Bien-être

"J'attendais l'arrivée de cette euphorie de la maternité"


Erin Hiemstra adore son fils Carter, 3 ans, plus que tout. La blogueuse lifestyle Apartment34, basée à San Francisco, est également profondément consciente que la maternité n’est pas toujours aussi noire ou blanche que le laissent entendre les médias. Ce n'est ni heureux ni misérable. Parfois, c'est quelque part entre les deux: pénible, monotone et ponctué par le sentiment éphémère de rater votre ancienne vie. Voici son récit d'avertissement honnête.

Gracieuseté d'Erin Hiemstra

Si vous deviez juger de la maternité à partir de ce que vous voyez sur les médias sociaux (mesure actuelle pour pratiquement tout), il ne semble y avoir que deux camps: la déesse mère bienheureuse ou la nouvelle maman misérable qui se noie sous le poids de la dépression post-partum.

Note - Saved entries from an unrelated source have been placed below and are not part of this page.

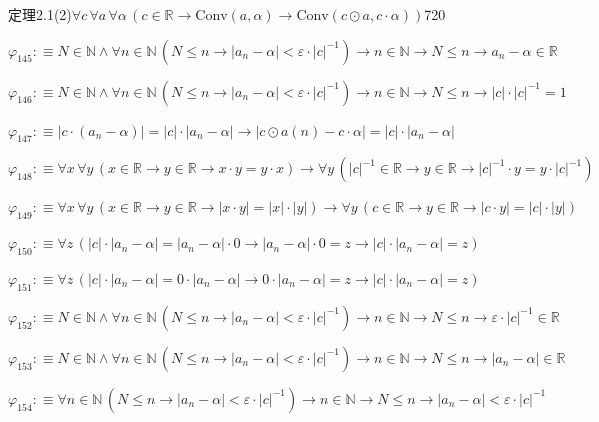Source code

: \begin{fullproof}{定理2.1(2)}{$\forall c\,\forall a\,\forall \alpha\,(c \in \mathbb{R} \to \mathrm{Conv}(a,\alpha) \to \mathrm{Conv}(c \odot a,c \cdot \alpha))$}{720}
\begin{abbrevlist}
\item $\varphi_{145} :\equiv N \in \mathbb{N} \land \forall n \in \mathbb{N}\,(N \leq n \to \lvert a_{n} - \alpha \rvert < \varepsilon \cdot \lvert c \rvert^{-1}) \to n \in \mathbb{N} \to N \leq n \to a_{n} - \alpha \in \mathbb{R}$
\item $\varphi_{146} :\equiv N \in \mathbb{N} \land \forall n \in \mathbb{N}\,(N \leq n \to \lvert a_{n} - \alpha \rvert < \varepsilon \cdot \lvert c \rvert^{-1}) \to n \in \mathbb{N} \to N \leq n \to \lvert c \rvert \cdot \lvert c \rvert^{-1} = 1$
\item $\varphi_{147} :\equiv \lvert c \cdot (a_{n} - \alpha) \rvert = \lvert c \rvert \cdot \lvert a_{n} - \alpha \rvert \to \lvert c \odot a(n) - c \cdot \alpha \rvert = \lvert c \rvert \cdot \lvert a_{n} - \alpha \rvert$
\item $\varphi_{148} :\equiv \forall x\,\forall y\,(x \in \mathbb{R} \to y \in \mathbb{R} \to x \cdot y = y \cdot x) \to \forall y\,(\lvert c \rvert^{-1} \in \mathbb{R} \to y \in \mathbb{R} \to \lvert c \rvert^{-1} \cdot y = y \cdot \lvert c \rvert^{-1})$
\item $\varphi_{149} :\equiv \forall x\,\forall y\,(x \in \mathbb{R} \to y \in \mathbb{R} \to \lvert x \cdot y \rvert = \lvert x \rvert \cdot \lvert y \rvert) \to \forall y\,(c \in \mathbb{R} \to y \in \mathbb{R} \to \lvert c \cdot y \rvert = \lvert c \rvert \cdot \lvert y \rvert)$
\item $\varphi_{150} :\equiv \forall z\,(\lvert c \rvert \cdot \lvert a_{n} - \alpha \rvert = \lvert a_{n} - \alpha \rvert \cdot 0 \to \lvert a_{n} - \alpha \rvert \cdot 0 = z \to \lvert c \rvert \cdot \lvert a_{n} - \alpha \rvert = z)$
\item $\varphi_{151} :\equiv \forall z\,(\lvert c \rvert \cdot \lvert a_{n} - \alpha \rvert = 0 \cdot \lvert a_{n} - \alpha \rvert \to 0 \cdot \lvert a_{n} - \alpha \rvert = z \to \lvert c \rvert \cdot \lvert a_{n} - \alpha \rvert = z)$
\item $\varphi_{152} :\equiv N \in \mathbb{N} \land \forall n \in \mathbb{N}\,(N \leq n \to \lvert a_{n} - \alpha \rvert < \varepsilon \cdot \lvert c \rvert^{-1}) \to n \in \mathbb{N} \to N \leq n \to \varepsilon \cdot \lvert c \rvert^{-1} \in \mathbb{R}$
\item $\varphi_{153} :\equiv N \in \mathbb{N} \land \forall n \in \mathbb{N}\,(N \leq n \to \lvert a_{n} - \alpha \rvert < \varepsilon \cdot \lvert c \rvert^{-1}) \to n \in \mathbb{N} \to N \leq n \to \lvert a_{n} - \alpha \rvert \in \mathbb{R}$
\item $\varphi_{154} :\equiv \forall n \in \mathbb{N}\,(N \leq n \to \lvert a_{n} - \alpha \rvert < \varepsilon \cdot \lvert c \rvert^{-1}) \to n \in \mathbb{N} \to N \leq n \to \lvert a_{n} - \alpha \rvert < \varepsilon \cdot \lvert c \rvert^{-1}$

\end{abbrevlist}
\end{fullproof}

Des sites entiers sont consacrés à la glorification de la maternité, où vous voyez régulièrement des femmes magnifiques vêtues de robes amples, leur enfant élevé dans une lueur angélique, ne crachant pas comme par magie sur les vêtements de soie de la mère. Les mamans sont souvent photographiées debout dans une piscine. Pourquoi donc? Savez-vous combien de personnes ont même une piscine? Instagram glorifie encore plus la maternité, mettant en valeur les blogueurs de voyage qui emmènent facilement leurs enfants dans des destinations lointaines, des bloggeurs de designers qui ont une crèche parfaite (je suis coupable de ce chef d'accusation), des mamans dans leurs demeures bien arrangées, babes habillé de bonnets et bloomers en tricot adorable-tout le monde tellement, tellement heureux.

Je suis le premier à défendre l'expérience individuelle de chacun et à reconnaître que chaque histoire est puissante, personnelle et précieuse. Mais j'ai rarement vu l'histoire de la mère réticente être racontée. Celui qui n'était pas très heureux d'être enceinte, celui qui ne trouve pas que la maternité soit une expérience époustouflante ni révélatrice. Celui qui ne s'est jamais senti tout à fait prêt pour tout cela, de toute façon et la plupart des jours, ne le fait toujours pas Celui qui manque désespérément de son ancienne vie. Mon histoire.

Gracieuseté d'Erin Hiemstra

Je n'ai jamais porté de grossesse confortablement. Il ne s'est pas bien assis avec moi. Je me suis toujours senti envahi. Je suppose que je le fais toujours. Après avoir accouché, j'ai continué d'attendre l'arrivée de cette euphorie de la maternité, cette soif désespérée de tenir mon bébé chaque fois que j'étais loin de lui. Non, j'étais cool. Une fois mon congé de maternité terminé, je pensais avoir le désir brûlant de fuir le bureau pour rentrer chez lui. Non, j'étais très préoccupé par la grande présentation que j'ai faite le lendemain. Je pensais que je savourerais dans la joie glorieuse de jouer et de câliner avec lui toute la matinée. Sauf que ce que je suis en train de faire, c'est de compter jusqu'à la sieste.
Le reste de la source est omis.